Community EVCS scenarios often incorporate distributed energy resources such as ESS and V2G capabilities. Such setups leveraged advanced actor–critic algorithms like SAC and TD3 [
137,
141], with MARL gaining traction for coordinating among aggregated chargers and distributed resources [
129,
150]. Research in this domain frequently utilizes hybrid RL–optimization models that simultaneously address economic, grid-supportive, and environmental objectives. The result is a transition toward multi-objective, carbon-aware planning that better aligns with emerging smart community infrastructure paradigms.
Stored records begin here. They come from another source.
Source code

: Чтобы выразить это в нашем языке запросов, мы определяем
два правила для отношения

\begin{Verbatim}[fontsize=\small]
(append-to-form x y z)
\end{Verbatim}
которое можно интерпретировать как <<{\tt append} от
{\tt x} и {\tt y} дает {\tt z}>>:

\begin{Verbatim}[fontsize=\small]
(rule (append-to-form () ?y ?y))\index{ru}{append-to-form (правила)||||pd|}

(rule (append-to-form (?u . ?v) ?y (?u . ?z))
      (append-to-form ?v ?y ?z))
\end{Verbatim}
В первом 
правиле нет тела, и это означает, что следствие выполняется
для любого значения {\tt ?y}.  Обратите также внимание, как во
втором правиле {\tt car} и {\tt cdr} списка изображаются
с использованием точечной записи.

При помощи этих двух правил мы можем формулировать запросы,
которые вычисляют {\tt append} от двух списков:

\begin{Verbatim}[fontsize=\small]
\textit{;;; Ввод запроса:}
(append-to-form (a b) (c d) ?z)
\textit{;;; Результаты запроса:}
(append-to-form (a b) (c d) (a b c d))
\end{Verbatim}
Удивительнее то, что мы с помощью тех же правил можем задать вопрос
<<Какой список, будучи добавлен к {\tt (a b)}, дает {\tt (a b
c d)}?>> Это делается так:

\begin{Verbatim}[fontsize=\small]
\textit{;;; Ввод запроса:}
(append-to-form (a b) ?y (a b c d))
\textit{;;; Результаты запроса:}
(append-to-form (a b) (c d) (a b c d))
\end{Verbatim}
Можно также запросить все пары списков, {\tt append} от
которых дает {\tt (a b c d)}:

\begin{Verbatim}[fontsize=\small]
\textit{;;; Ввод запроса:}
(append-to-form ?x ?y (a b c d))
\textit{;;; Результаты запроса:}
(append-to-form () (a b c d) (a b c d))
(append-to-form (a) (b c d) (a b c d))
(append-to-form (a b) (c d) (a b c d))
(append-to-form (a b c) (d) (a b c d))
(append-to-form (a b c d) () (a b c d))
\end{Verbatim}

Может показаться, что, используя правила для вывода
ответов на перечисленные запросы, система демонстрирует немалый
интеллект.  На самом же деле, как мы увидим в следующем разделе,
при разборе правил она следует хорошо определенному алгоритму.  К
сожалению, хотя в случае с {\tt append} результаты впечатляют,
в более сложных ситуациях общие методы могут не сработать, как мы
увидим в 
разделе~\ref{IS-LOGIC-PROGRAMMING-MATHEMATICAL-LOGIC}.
Mobile and fleet-based EVCSs constituted a more recent and rapidly evolving application domain, often characterized by dynamic topology and mobility constraints. Mobile and fleet-based studies predominantly employed hybrid RL strategies that combine Q-learning with evolutionary optimization or stochastic decision-making for charging location planning and route optimization [
142,
156]. Multi-agent RL architectures were commonly applied in V2V and vehicle-to-infrastructure (V2I) coordination schemes [
135,
145], where cooperative agent behavior was necessary to minimize travel distance, reduce waiting times, and alleviate traffic or grid congestion.
Lastly, emerging research on
highway- and mixed-type EVCSs has begun to integrate high-power charging infrastructure with renewable energy and storage systems. These contexts typically adopt hybrid frameworks—such as RL combined with MILP, AVOA, or other metaheuristic optimizers—to meet long-horizon planning and scalability requirements [
151,
155]. Such approaches were aimed at balancing cost efficiency with grid stability, often under uncertain mobility demand and renewable generation profiles.
Overall, while residential and public EVCS applications are relatively mature and frequently utilize single-agent value-based or actor–critic RL methods, recent trends clearly point toward hybrid and multi-agent frameworks for community, fleet, and mobile deployments. This transition reflects the growing complexity and interdependence of modern EVCS ecosystems, where coordination, multi-objective optimization, and grid-supportive behavior are vital for scalable and real-world deployments.